Task details: Would you give the listing again exactly, without its images?

+++

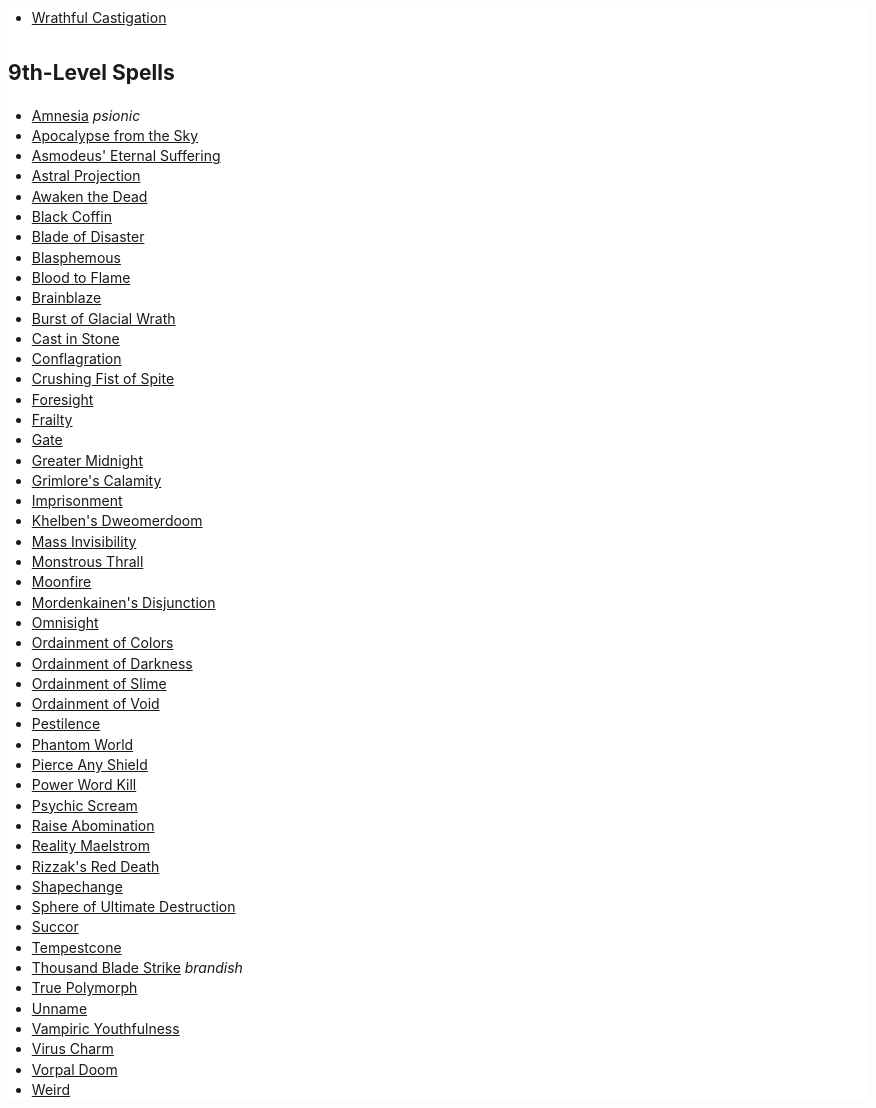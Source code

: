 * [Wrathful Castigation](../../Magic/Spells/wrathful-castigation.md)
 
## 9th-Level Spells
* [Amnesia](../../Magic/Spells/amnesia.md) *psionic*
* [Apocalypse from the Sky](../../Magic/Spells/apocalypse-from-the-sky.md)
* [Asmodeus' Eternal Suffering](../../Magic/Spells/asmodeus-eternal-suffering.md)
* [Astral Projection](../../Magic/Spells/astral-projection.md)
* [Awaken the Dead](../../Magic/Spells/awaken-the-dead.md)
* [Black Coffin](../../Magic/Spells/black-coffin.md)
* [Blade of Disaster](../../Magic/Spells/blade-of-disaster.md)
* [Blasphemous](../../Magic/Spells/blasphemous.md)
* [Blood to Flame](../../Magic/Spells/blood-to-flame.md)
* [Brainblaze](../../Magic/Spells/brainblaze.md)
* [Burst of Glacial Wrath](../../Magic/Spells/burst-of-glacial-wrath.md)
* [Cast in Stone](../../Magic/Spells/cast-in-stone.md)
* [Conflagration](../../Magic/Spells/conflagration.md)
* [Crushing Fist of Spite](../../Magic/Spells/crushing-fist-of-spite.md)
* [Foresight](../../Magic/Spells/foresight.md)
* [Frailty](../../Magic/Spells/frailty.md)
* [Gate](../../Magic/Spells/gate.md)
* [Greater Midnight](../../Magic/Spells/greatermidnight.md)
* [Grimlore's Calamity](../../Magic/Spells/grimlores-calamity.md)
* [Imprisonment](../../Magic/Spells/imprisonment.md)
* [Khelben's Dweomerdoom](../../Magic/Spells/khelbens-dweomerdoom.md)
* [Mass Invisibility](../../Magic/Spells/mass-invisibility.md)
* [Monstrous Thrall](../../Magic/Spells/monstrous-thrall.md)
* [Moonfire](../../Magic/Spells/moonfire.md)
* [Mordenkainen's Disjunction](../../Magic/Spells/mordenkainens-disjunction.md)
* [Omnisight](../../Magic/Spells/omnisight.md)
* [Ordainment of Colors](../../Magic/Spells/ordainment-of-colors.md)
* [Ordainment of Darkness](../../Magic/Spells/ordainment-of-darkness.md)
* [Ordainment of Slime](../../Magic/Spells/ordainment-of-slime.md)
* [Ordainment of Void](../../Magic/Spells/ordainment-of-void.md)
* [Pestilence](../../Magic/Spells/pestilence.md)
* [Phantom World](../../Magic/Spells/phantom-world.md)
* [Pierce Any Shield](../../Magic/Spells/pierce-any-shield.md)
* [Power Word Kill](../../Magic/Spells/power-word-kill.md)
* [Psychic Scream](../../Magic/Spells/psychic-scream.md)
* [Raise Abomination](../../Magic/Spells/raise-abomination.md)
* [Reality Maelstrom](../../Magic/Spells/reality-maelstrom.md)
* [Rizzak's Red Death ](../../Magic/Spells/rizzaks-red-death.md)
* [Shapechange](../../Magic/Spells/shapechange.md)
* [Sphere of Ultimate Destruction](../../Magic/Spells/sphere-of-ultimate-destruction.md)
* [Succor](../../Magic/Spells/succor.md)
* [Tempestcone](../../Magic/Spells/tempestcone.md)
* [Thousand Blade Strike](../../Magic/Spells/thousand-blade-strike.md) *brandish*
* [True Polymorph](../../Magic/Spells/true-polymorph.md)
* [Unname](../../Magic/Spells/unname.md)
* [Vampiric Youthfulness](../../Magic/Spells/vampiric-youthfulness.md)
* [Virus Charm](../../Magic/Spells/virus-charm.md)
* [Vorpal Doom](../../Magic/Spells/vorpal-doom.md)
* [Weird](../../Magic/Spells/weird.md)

+++

Result of this task:
Source code

: * [Wrathful Castigation](../../Magic/Spells/wrathful-castigation.md)
 
## 9th-Level Spells
* [Amnesia](../../Magic/Spells/amnesia.md) *psionic*
* [Apocalypse from the Sky](../../Magic/Spells/apocalypse-from-the-sky.md)
* [Asmodeus' Eternal Suffering](../../Magic/Spells/asmodeus-eternal-suffering.md)
* [Astral Projection](../../Magic/Spells/astral-projection.md)
* [Awaken the Dead](../../Magic/Spells/awaken-the-dead.md)
* [Black Coffin](../../Magic/Spells/black-coffin.md)
* [Blade of Disaster](../../Magic/Spells/blade-of-disaster.md)
* [Blasphemous](../../Magic/Spells/blasphemous.md)
* [Blood to Flame](../../Magic/Spells/blood-to-flame.md)
* [Brainblaze](../../Magic/Spells/brainblaze.md)
* [Burst of Glacial Wrath](../../Magic/Spells/burst-of-glacial-wrath.md)
* [Cast in Stone](../../Magic/Spells/cast-in-stone.md)
* [Conflagration](../../Magic/Spells/conflagration.md)
* [Crushing Fist of Spite](../../Magic/Spells/crushing-fist-of-spite.md)
* [Foresight](../../Magic/Spells/foresight.md)
* [Frailty](../../Magic/Spells/frailty.md)
* [Gate](../../Magic/Spells/gate.md)
* [Greater Midnight](../../Magic/Spells/greatermidnight.md)
* [Grimlore's Calamity](../../Magic/Spells/grimlores-calamity.md)
* [Imprisonment](../../Magic/Spells/imprisonment.md)
* [Khelben's Dweomerdoom](../../Magic/Spells/khelbens-dweomerdoom.md)
* [Mass Invisibility](../../Magic/Spells/mass-invisibility.md)
* [Monstrous Thrall](../../Magic/Spells/monstrous-thrall.md)
* [Moonfire](../../Magic/Spells/moonfire.md)
* [Mordenkainen's Disjunction](../../Magic/Spells/mordenkainens-disjunction.md)
* [Omnisight](../../Magic/Spells/omnisight.md)
* [Ordainment of Colors](../../Magic/Spells/ordainment-of-colors.md)
* [Ordainment of Darkness](../../Magic/Spells/ordainment-of-darkness.md)
* [Ordainment of Slime](../../Magic/Spells/ordainment-of-slime.md)
* [Ordainment of Void](../../Magic/Spells/ordainment-of-void.md)
* [Pestilence](../../Magic/Spells/pestilence.md)
* [Phantom World](../../Magic/Spells/phantom-world.md)
* [Pierce Any Shield](../../Magic/Spells/pierce-any-shield.md)
* [Power Word Kill](../../Magic/Spells/power-word-kill.md)
* [Psychic Scream](../../Magic/Spells/psychic-scream.md)
* [Raise Abomination](../../Magic/Spells/raise-abomination.md)
* [Reality Maelstrom](../../Magic/Spells/reality-maelstrom.md)
* [Rizzak's Red Death ](../../Magic/Spells/rizzaks-red-death.md)
* [Shapechange](../../Magic/Spells/shapechange.md)
* [Sphere of Ultimate Destruction](../../Magic/Spells/sphere-of-ultimate-destruction.md)
* [Succor](../../Magic/Spells/succor.md)
* [Tempestcone](../../Magic/Spells/tempestcone.md)
* [Thousand Blade Strike](../../Magic/Spells/thousand-blade-strike.md) *brandish*
* [True Polymorph](../../Magic/Spells/true-polymorph.md)
* [Unname](../../Magic/Spells/unname.md)
* [Vampiric Youthfulness](../../Magic/Spells/vampiric-youthfulness.md)
* [Virus Charm](../../Magic/Spells/virus-charm.md)
* [Vorpal Doom](../../Magic/Spells/vorpal-doom.md)
* [Weird](../../Magic/Spells/weird.md)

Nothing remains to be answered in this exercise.